* INSTRUCTIONS TO FOLLOW: Copy each line below holding "person".
[[ SUPPLIED MATERIAL open ]]
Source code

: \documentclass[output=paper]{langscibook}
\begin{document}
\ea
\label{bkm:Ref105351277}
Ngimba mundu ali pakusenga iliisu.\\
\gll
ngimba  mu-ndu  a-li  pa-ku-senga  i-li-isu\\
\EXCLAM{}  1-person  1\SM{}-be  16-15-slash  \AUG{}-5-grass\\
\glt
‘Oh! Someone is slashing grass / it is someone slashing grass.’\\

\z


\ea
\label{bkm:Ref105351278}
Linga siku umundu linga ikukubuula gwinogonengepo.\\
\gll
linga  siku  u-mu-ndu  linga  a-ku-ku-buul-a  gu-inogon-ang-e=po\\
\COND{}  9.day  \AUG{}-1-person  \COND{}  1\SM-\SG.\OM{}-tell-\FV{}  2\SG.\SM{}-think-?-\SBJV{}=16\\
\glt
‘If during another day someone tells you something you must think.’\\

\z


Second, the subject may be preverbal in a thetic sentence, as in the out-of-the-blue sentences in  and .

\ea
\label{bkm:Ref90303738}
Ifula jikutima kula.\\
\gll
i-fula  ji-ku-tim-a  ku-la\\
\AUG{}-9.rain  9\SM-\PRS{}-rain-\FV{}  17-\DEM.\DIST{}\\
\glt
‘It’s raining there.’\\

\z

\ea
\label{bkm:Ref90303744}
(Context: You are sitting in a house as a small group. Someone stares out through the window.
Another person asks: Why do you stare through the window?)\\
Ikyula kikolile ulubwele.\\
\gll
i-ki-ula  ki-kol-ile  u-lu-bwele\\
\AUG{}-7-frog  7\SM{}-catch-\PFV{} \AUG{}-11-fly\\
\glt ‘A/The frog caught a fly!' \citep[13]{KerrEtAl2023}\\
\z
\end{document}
[[ SUPPLIED MATERIAL closed ]]
* TASK ANSWER:
\EXCLAM{}  1-person  1\SM{}-be  16-15-slash  \AUG{}-5-grass\\
\COND{}  9.day  \AUG{}-1-person  \COND{}  1\SM-\SG.\OM{}-tell-\FV{}  2\SG.\SM{}-think-?-\SBJV{}=16\\
Another person asks: Why do you stare through the window?)\\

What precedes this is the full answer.